Girls on Fire

Mornings were for Bible study, afternoons were for exercise, then the sing-alongs and sharing sessions that comprised mandatory fun. Meals were for watching your back and learning your place. Twelve girls, and I didn’t need to learn their names or their stories because I didn’t intend to be one of them for long. It was enough to know that the Screamer jerked us all awake at three every morning; that the Sodomite had been caught in flagrante with her soccer team captain; that the Skank was a sex addict, or at least had a diary-reading mother who thought so; that the Virgin had remained so—if only by her own technical definition—by restricting herself to copious amounts of anal sex; that Saint Ann had shipped herself off to Horizons voluntarily, in need of some sinners to save.

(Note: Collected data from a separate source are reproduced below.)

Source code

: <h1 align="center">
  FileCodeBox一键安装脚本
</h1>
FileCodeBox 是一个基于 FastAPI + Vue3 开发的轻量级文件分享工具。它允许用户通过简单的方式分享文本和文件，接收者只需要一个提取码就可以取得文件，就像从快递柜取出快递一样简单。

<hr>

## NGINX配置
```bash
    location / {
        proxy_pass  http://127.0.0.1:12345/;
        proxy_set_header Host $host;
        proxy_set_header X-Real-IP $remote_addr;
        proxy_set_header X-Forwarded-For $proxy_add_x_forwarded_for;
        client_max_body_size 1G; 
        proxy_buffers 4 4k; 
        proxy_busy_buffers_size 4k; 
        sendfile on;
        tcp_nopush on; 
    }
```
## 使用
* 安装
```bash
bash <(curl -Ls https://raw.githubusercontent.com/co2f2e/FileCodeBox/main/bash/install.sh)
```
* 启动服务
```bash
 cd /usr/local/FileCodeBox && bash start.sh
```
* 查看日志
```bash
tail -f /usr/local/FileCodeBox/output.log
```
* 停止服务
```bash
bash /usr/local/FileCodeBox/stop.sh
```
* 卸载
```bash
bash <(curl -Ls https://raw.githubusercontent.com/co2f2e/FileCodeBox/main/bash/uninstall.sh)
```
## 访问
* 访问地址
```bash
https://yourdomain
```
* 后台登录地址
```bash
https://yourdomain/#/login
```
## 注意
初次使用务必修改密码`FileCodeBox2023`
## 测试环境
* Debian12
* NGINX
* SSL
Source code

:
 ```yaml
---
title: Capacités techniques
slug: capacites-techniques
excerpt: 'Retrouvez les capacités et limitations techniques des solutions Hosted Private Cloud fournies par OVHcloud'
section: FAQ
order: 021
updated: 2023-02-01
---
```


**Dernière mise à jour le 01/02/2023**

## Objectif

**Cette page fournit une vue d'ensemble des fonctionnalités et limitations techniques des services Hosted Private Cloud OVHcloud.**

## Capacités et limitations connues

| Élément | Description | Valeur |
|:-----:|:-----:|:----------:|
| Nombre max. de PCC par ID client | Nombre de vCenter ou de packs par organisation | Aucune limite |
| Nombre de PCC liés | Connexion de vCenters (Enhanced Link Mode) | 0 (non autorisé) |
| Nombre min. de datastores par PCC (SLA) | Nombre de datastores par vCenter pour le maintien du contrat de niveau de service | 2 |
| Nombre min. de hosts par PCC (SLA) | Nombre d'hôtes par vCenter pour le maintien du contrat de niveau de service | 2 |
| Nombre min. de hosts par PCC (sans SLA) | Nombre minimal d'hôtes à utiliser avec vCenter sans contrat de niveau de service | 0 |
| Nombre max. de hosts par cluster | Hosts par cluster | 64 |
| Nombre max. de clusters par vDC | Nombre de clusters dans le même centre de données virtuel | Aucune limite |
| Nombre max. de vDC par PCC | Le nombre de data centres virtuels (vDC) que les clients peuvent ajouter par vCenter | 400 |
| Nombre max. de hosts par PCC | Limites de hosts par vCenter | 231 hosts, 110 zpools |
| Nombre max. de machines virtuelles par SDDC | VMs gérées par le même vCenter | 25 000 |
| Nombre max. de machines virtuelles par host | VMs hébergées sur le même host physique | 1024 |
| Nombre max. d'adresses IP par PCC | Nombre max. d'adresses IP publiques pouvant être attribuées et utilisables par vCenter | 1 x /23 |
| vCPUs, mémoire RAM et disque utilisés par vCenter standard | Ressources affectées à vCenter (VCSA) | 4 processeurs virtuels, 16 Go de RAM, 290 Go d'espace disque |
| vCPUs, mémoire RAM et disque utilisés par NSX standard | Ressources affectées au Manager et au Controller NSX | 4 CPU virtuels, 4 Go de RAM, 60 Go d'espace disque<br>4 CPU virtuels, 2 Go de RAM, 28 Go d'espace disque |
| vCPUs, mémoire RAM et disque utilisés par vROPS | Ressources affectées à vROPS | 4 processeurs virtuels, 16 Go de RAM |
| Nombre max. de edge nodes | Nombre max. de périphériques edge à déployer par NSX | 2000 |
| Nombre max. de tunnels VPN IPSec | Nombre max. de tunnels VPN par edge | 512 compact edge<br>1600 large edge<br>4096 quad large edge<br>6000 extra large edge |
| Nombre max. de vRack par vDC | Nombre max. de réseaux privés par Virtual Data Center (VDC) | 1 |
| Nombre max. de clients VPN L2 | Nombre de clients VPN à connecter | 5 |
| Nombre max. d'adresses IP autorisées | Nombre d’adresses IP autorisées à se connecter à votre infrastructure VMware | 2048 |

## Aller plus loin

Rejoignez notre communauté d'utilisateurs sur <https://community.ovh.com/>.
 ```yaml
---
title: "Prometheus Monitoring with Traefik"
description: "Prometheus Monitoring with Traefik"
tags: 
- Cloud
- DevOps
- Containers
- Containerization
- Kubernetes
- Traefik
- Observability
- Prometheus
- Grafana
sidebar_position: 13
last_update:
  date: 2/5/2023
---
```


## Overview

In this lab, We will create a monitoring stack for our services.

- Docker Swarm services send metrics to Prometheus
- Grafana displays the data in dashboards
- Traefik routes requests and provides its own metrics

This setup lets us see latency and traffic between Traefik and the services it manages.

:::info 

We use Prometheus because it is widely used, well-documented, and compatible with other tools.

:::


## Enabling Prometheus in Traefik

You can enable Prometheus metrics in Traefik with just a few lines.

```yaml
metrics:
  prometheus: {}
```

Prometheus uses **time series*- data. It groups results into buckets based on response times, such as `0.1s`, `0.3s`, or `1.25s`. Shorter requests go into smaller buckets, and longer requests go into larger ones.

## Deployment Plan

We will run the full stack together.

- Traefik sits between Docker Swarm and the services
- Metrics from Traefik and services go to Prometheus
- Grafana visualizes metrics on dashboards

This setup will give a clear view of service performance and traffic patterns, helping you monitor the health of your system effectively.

The Bastard would have liked the regimented schedule, the drill-sergeant counselors whipping us into shape, a boot camp for the army of God; he would have loved the fact that any trespass was met with flamboyant, Old Testament–style consequences. This wasn’t hippie worship, the guitar-playing, turn-the-other-cheek kind of lovefest he detested, and it wasn’t the bingo-playing, potlucking, pamphleteering morality play that enraged him in Battle Creek. This was a camp created as if in his own image, complete with brimstone and fire and daily viewings of The 700 Club. All I had to do, they told me, was learn respect for authority and for the Lord, and they would send me home.

I tried.

I dedicated my life to Christ. I memorized Bible passages. I sang that my God was an awesome god and learned the hand motions to prove it. When we stood in a circle for Squeeze Prayer, I said my line, “I pray that the Lord helps me fight off the devil and his temptations,” then squeezed Skank’s hand and pretended to listen while she told her own lie. I dedicated myself to craft projects, because Jesus was a carpenter and handiwork was noble work; I sawed wood and carved soap, and when we practiced tying knots I did my best not to dream of a noose. I confessed to lascivious thoughts and agreed with Heather that I’d squandered my life. I racked up two weeks’ worth of privileges, and I didn’t let myself think of Battle Creek or of you until I was safe in bed, because that was my reward for making it through each day—that and Kurt, who sang me to sleep. Two weeks, and I scored enough privileges to write two letters. One to the Bastard, promising to be good if he’d let me come home. The other to you.

Dear Dex, I wrote, then stopped.

Dear Dex, I’ve given up. Dear Dex, Everything I told you about myself was a lie. Dear Dex, Everything I do is so I can come home to you, but I don’t deserve you if I come home like this.

No. I needed to be your Lacey. Strong. So the next morning, during the dawn service, I stood up in my pew and cursed Jesus Christ my Lord for this season in hell, and our whole bunk got rewarded with an afternoon scrubbing shit out of the toilet bowls. The next day I gave Shawn the finger, and Heather tasked us with mucking out the cow stalls, to remind us what it meant to be befouled by sin. I thought of you, Dex, and I thought of Kurt, and knew I would roll in my own shit before living their vision of salvation.

The next time I fucked up, they tried something new.


THERE’S A HIDDEN TRACK ON Nevermind. You’d never find it if you didn’t know it was there. First “Something in the Way” fades out, with a final soft crash of cymbals and Kurt’s dying hum and then nothing.

Nothing for thirteen minutes and fifty-one seconds. What comes next is only for us, the ones who care enough to endure the silence. First the drumbeat, thrumming into the too-quiet like jungle cannibals. Then the lion roars: Kurt’s voice, pure and gleaming; Kurt’s voice like a knife scything the sky. It’s the raging of a man not going gentle into that good night. The silence is part of it, those thirteen minutes of agony, and Kurt’s in it with you, muzzled and frenzied as the seconds tick by and the pressure mounts and finally, when he can’t bear it any more than you can, he tears off the muzzle and goes fucking nuts. Thirteen minutes, fifty-one seconds. It doesn’t seem like it would be that long. But time stretches.

Remember what we read about black holes, Dex? How from the outside, from a safe distance away, when you watch someone fall into a black hole, they fall slower and slower, until they seem to freeze at the event horizon? How they’ll stay there forever, suspended over the dark, the future always just out of reach?

It’s a trick. If you’re the one falling, time keeps right on going. You sail past the event horizon; you get sucked into the black. And no one on the outside will ever know.

That’s how it was, in the dark place. No boundary between yourself and the dark, past and future, something and nothing. You could scream all you wanted, and the dark would swallow it whole. In the dark place, silence was the same as noise.